QUESTION PRESENTED
               Does the Idaho Charities Pooled Trust (“Idaho CPT”) qualify as a pooled trust under
                  42 U.S.C. § 1396p(d)(4)(C) and POMS SI 01120.203.B.2, such that the trust must be evaluated under POMS SI 01120.200 to determine if it is a countable resource for Supplemental Security Income (SSI)
                  purposes?
               
               BRIEF ANSWER
               Yes. The Idaho CPT qualifies as a pooled trust under 42 U.S.C. § 1396p(d)(4)(C) and
                  POMS SI 01120.203.B.2. Accordingly, it must be evaluated under POMS SI 01120.200 to determine if it is a countable resource for SSI purposes.
               
               SUMMARY OF FACTS
               In April 2017, M~, a disabled individual receiving SSI, executed a joinder agreement
                  with Idaho CPT. See Charities Pool Trust Joinder Agreement (“Joinder Agreement”). The purpose of the agreement
                  was to “establish an Individual Benefit Account” in Idaho CPT for M~’s sole benefit.
                  Id. M~ placed approximately $400,000 in her account. See id. (“Beneficiary is funding an IBA with the property listed in Schedule A below.”).
                  This money came from a settlement. Id. M~ passed away in February 2018.[1]
               ANALYSIS
               A. To be a pooled trust, a trust must meet six requirements.

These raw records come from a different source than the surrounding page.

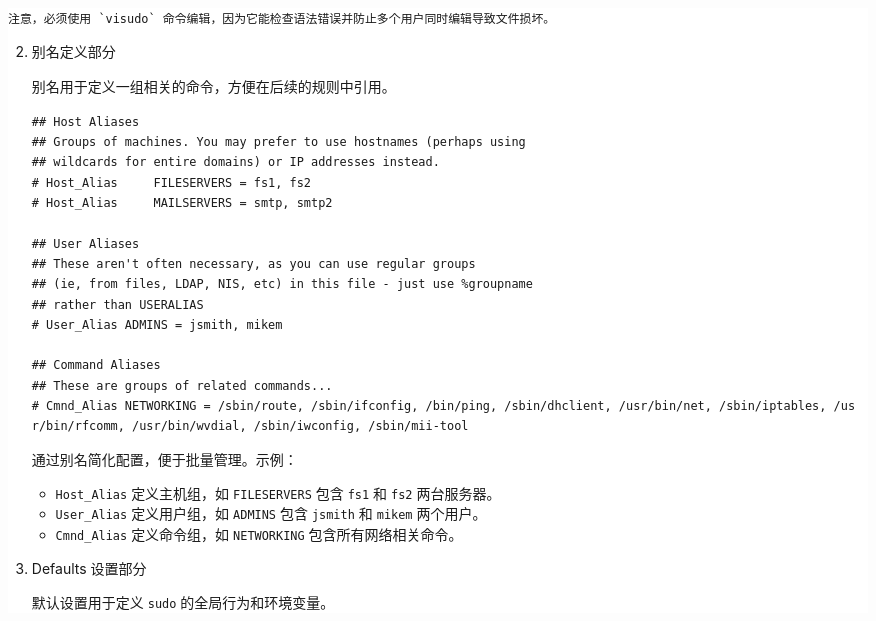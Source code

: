 
    注意，必须使用 `visudo` 命令编辑，因为它能检查语法错误并防止多个用户同时编辑导致文件损坏。

2. 别名定义部分

    别名用于定义一组相关的命令，方便在后续的规则中引用。

    ```shell
    ## Host Aliases
    ## Groups of machines. You may prefer to use hostnames (perhaps using 
    ## wildcards for entire domains) or IP addresses instead.
    # Host_Alias     FILESERVERS = fs1, fs2
    # Host_Alias     MAILSERVERS = smtp, smtp2

    ## User Aliases
    ## These aren't often necessary, as you can use regular groups
    ## (ie, from files, LDAP, NIS, etc) in this file - just use %groupname 
    ## rather than USERALIAS
    # User_Alias ADMINS = jsmith, mikem

    ## Command Aliases
    ## These are groups of related commands...
    # Cmnd_Alias NETWORKING = /sbin/route, /sbin/ifconfig, /bin/ping, /sbin/dhclient, /usr/bin/net, /sbin/iptables, /usr/bin/rfcomm, /usr/bin/wvdial, /sbin/iwconfig, /sbin/mii-tool
    ```

    通过别名简化配置，便于批量管理。示例：

    - `Host_Alias` 定义主机组，如 `FILESERVERS` 包含 `fs1` 和 `fs2` 两台服务器。
    - `User_Alias` 定义用户组，如 `ADMINS` 包含 `jsmith` 和 `mikem` 两个用户。
    - `Cmnd_Alias` 定义命令组，如 `NETWORKING` 包含所有网络相关命令。

3. Defaults 设置部分

    默认设置用于定义 `sudo` 的全局行为和环境变量。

               To be eligible for SSI, the dollar value of a claimant’s countable resources cannot
                  exceed certain statutory limits. 42 U.S.C. § 1382(a)(1)(B) & (3)(B); 20 C.F.R. §§
                  416.202(d), 416.1201, 416.1205; accord POMS SI 01110.003(A). A trust that meets the requirements of 42 U.S.C. § 1396p(d)(4)(C) is considered
                  a pooled trust, which must be evaluated under POMS SI 01120.200 to determine if it is a countable resource for SSI purposes.
               
               First, to be a pooled trust, the trust must contain “the assets of an individual who
                  is disabled.” 42 U.S.C. § 1396p(d)(4)(C); accord POMS SI 01120.203.B.2.b. Second, the trust must be “established and managed by a nonprofit association.”
                  42 U.S.C. § 1396p(d)(4)(C)(i); accord POMS SI 01120.203.B.2.a. Third, the association must maintain “[a] separate account . . . for each
                  beneficiary of the trust, but, for purposes of investment and management of funds,
                  the trust pools these accounts.” 42 U.S.C. § 1396p(d)(4)(C)(ii); accord POMS SI 01120.203.B.2.a; see also POMS SI 01120.203.B.2.d. Fourth, the accounts must be “established solely for the benefit of individuals
                  who are disabled.” 42 U.S.C. § 1396p(d)(4)(C)(iii); accord POMS SI 01120.203.B.2.a. Fifth, the trust account must be “established . . . by the parent, grandparent,
                  or legal guardian of such individuals, by such individuals, or by a court.” 42 U.S.C.
                  § 1396p(d)(4)(C)(iii); accord POMS SI 01120.203.B.2.a. Sixth, and finally, “[t]o the extent that amounts remaining in the beneficiary’s
                  account upon the death of the beneficiary are not retained by the trust, the trust
                  pays to the State from such remaining amounts in the account an amount equal to the
                  total amount of medical assistance paid on behalf of the beneficiary under the State
                  plan . . . .” 42 U.S.C. § 1396p(d)(4)(C)(iv); accord POMS SI 01120.203.B.2.a.
               
               A trust that qualifies as a pooled trust must still be evaluated under POMS SI 01120.200 to determine if it is a countable resource for SSI purposes.
               
               B. The Idaho CPT qualifies as a pooled trust.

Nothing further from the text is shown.